### Data listing
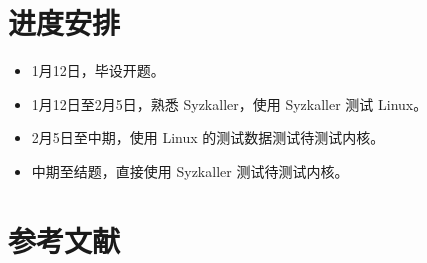 \documentclass[UTF8]{ctexbeamer}
\begin{document}
\section{进度安排}
\begin{frame}
    \begin{itemize}
        \item 1月12日，毕设开题。
        \item 1月12日至2月5日，熟悉 Syzkaller，使用 Syzkaller 测试 Linux。
        \item 2月5日至中期，使用 Linux 的测试数据测试待测试内核。
        \item 中期至结题，直接使用 Syzkaller 测试待测试内核。\cite{healer}
    \end{itemize}
\end{frame}

\section{参考文献}
\begin{frame}
    \tiny
    
\end{frame}
\end{document}
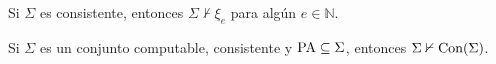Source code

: \documentclass[12pt]{report}
\theoremstyle{largebreak}
\begin{document}
    \begin{cor}
        Si $\Sigma$ es consistente, entonces $\Sigma\nvdash\xi_e$ para algún $e\in\mathbb{N}$.
    \end{cor}

    \begin{theor}
        Si $\Sigma$ es un conjunto computable, consistente y $\textup{PA}\subseteq\Sigma$, entonces $\Sigma\nvdash\textup{Con}(\Sigma)$.
    \end{theor}
    
\end{document}
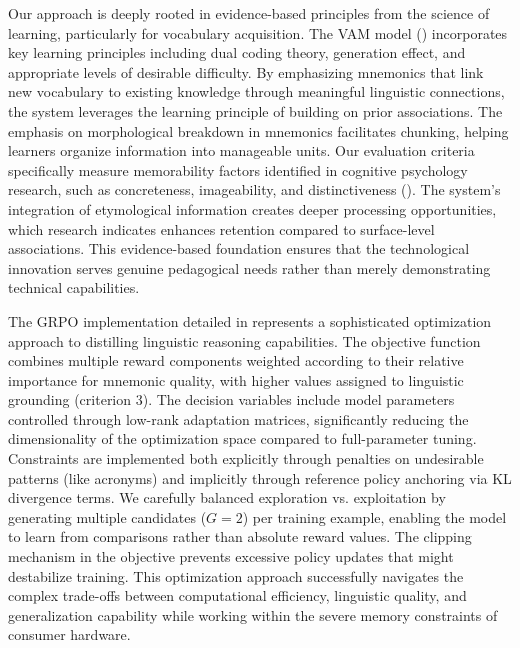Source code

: Our approach is deeply rooted in evidence-based principles from the science of learning, particularly for vocabulary acquisition. The VAM model () incorporates key learning principles including dual coding theory, generation effect, and appropriate levels of desirable difficulty. By emphasizing mnemonics that link new vocabulary to existing knowledge through meaningful linguistic connections, the system leverages the learning principle of building on prior associations. The emphasis on morphological breakdown in mnemonics facilitates chunking, helping learners organize information into manageable units. Our evaluation criteria specifically measure memorability factors identified in cognitive psychology research, such as concreteness, imageability, and distinctiveness (). The system's integration of etymological information creates deeper processing opportunities, which research indicates enhances retention compared to surface-level associations. This evidence-based foundation ensures that the technological innovation serves genuine pedagogical needs rather than merely demonstrating technical capabilities.

 The GRPO implementation detailed in  represents a sophisticated optimization approach to distilling linguistic reasoning capabilities. The objective function combines multiple reward components weighted according to their relative importance for mnemonic quality, with higher values assigned to linguistic grounding (criterion 3). The decision variables include model parameters controlled through low-rank adaptation matrices, significantly reducing the dimensionality of the optimization space compared to full-parameter tuning. Constraints are implemented both explicitly through penalties on undesirable patterns (like acronyms) and implicitly through reference policy anchoring via KL divergence terms. We carefully balanced exploration vs. exploitation by generating multiple candidates ($G=2$) per training example, enabling the model to learn from comparisons rather than absolute reward values. The clipping mechanism in the objective prevents excessive policy updates that might destabilize training. This optimization approach successfully navigates the complex trade-offs between computational efficiency, linguistic quality, and generalization capability while working within the severe memory constraints of consumer hardware.

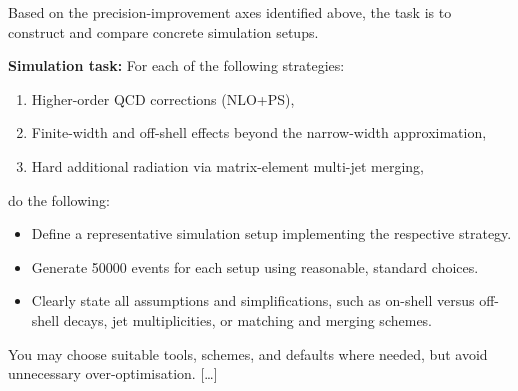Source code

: \documentclass[submission, Phys]{SciPost}
\begin{document}
\begin{userblock}
Based on the precision-improvement axes identified above, the task is to construct and compare concrete simulation setups.

\textbf{Simulation task:}
For each of the following strategies:
\begin{enumerate}
  \item Higher-order QCD corrections (NLO+PS),
  \item Finite-width and off-shell effects beyond the narrow-width approximation,
  \item Hard additional radiation via matrix-element multi-jet merging,
\end{enumerate}
do the following:
\begin{itemize}
  \item Define a representative simulation setup implementing the respective strategy.
  \item Generate 50000 events for each setup using reasonable, standard choices.
  \item Clearly state all assumptions and simplifications, such as on-shell versus off-shell decays, jet multiplicities, or matching and merging schemes.
\end{itemize}

You may choose suitable tools, schemes, and defaults where needed, but avoid unnecessary over-optimisation.
[\ldots]
\end{userblock}
%
\end{document}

### Work to be completed
Write out the material exactly, excluding pictures.

### Response to this exercise
 \documentclass[UTF8]{ctexbeamer}
\begin{document}
\section{进度安排}
\begin{frame}
    \begin{itemize}
        \item 1月12日，毕设开题。
        \item 1月12日至2月5日，熟悉 Syzkaller，使用 Syzkaller 测试 Linux。
        \item 2月5日至中期，使用 Linux 的测试数据测试待测试内核。
        \item 中期至结题，直接使用 Syzkaller 测试待测试内核。\cite{healer}
    \end{itemize}
\end{frame}

\section{参考文献}
\begin{frame}
    \tiny
    
\end{frame}
\end{document}
Source code

: \documentclass[12pt]{report}
\theoremstyle{largebreak}
\begin{document}
    \begin{cor}
        Si $\Sigma$ es consistente, entonces $\Sigma\nvdash\xi_e$ para algún $e\in\mathbb{N}$.
    \end{cor}

    \begin{theor}
        Si $\Sigma$ es un conjunto computable, consistente y $\textup{PA}\subseteq\Sigma$, entonces $\Sigma\nvdash\textup{Con}(\Sigma)$.
    \end{theor}
    
\end{document}
Source code

: Our approach is deeply rooted in evidence-based principles from the science of learning, particularly for vocabulary acquisition. The VAM model () incorporates key learning principles including dual coding theory, generation effect, and appropriate levels of desirable difficulty. By emphasizing mnemonics that link new vocabulary to existing knowledge through meaningful linguistic connections, the system leverages the learning principle of building on prior associations. The emphasis on morphological breakdown in mnemonics facilitates chunking, helping learners organize information into manageable units. Our evaluation criteria specifically measure memorability factors identified in cognitive psychology research, such as concreteness, imageability, and distinctiveness (). The system's integration of etymological information creates deeper processing opportunities, which research indicates enhances retention compared to surface-level associations. This evidence-based foundation ensures that the technological innovation serves genuine pedagogical needs rather than merely demonstrating technical capabilities.

 The GRPO implementation detailed in  represents a sophisticated optimization approach to distilling linguistic reasoning capabilities. The objective function combines multiple reward components weighted according to their relative importance for mnemonic quality, with higher values assigned to linguistic grounding (criterion 3). The decision variables include model parameters controlled through low-rank adaptation matrices, significantly reducing the dimensionality of the optimization space compared to full-parameter tuning. Constraints are implemented both explicitly through penalties on undesirable patterns (like acronyms) and implicitly through reference policy anchoring via KL divergence terms. We carefully balanced exploration vs. exploitation by generating multiple candidates ($G=2$) per training example, enabling the model to learn from comparisons rather than absolute reward values. The clipping mechanism in the objective prevents excessive policy updates that might destabilize training. This optimization approach successfully navigates the complex trade-offs between computational efficiency, linguistic quality, and generalization capability while working within the severe memory constraints of consumer hardware.

Source code

: \documentclass[submission, Phys]{SciPost}
\begin{document}
\begin{userblock}
Based on the precision-improvement axes identified above, the task is to construct and compare concrete simulation setups.

\textbf{Simulation task:}
For each of the following strategies:
\begin{enumerate}
  \item Higher-order QCD corrections (NLO+PS),
  \item Finite-width and off-shell effects beyond the narrow-width approximation,
  \item Hard additional radiation via matrix-element multi-jet merging,
\end{enumerate}
do the following:
\begin{itemize}
  \item Define a representative simulation setup implementing the respective strategy.
  \item Generate 50000 events for each setup using reasonable, standard choices.
  \item Clearly state all assumptions and simplifications, such as on-shell versus off-shell decays, jet multiplicities, or matching and merging schemes.
\end{itemize}

You may choose suitable tools, schemes, and defaults where needed, but avoid unnecessary over-optimisation.
[\ldots]
\end{userblock}
%
\end{document}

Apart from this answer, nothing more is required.